-- Input records follows --

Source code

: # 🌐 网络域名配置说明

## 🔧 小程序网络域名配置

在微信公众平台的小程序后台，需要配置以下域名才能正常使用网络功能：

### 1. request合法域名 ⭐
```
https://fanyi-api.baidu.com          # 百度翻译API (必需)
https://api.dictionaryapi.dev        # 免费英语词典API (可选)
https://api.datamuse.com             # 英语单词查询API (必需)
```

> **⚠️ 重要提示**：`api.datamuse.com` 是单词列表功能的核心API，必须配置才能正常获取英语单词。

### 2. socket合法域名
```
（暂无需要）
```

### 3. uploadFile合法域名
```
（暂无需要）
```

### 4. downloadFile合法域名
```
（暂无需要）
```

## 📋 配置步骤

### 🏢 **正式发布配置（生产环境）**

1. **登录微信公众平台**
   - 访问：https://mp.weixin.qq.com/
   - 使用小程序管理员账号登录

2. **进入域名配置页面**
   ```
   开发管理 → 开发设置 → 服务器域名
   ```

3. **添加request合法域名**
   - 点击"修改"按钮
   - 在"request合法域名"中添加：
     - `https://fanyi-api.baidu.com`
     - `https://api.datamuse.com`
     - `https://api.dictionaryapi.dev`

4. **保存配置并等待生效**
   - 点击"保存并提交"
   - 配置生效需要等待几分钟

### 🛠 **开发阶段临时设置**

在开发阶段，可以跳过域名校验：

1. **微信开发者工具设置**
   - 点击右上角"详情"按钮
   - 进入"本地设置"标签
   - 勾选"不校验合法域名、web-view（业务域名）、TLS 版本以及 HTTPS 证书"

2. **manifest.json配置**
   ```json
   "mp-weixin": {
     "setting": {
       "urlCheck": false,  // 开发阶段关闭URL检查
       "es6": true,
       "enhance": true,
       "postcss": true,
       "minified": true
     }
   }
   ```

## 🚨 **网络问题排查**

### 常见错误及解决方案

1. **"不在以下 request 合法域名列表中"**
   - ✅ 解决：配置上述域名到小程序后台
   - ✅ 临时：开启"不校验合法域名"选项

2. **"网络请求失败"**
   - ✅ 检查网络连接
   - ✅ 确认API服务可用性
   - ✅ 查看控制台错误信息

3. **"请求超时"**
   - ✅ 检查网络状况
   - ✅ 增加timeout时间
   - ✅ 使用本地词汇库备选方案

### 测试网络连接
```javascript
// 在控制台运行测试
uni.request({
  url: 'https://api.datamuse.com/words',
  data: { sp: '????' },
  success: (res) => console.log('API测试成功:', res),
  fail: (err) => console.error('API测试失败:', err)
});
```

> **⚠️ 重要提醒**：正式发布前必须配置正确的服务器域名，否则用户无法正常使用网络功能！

-- Input records concluded --

→ Task description
Where the word "true" occurs in a line of the entries above, count that line, and reply with the total only.

→ Response to this task
4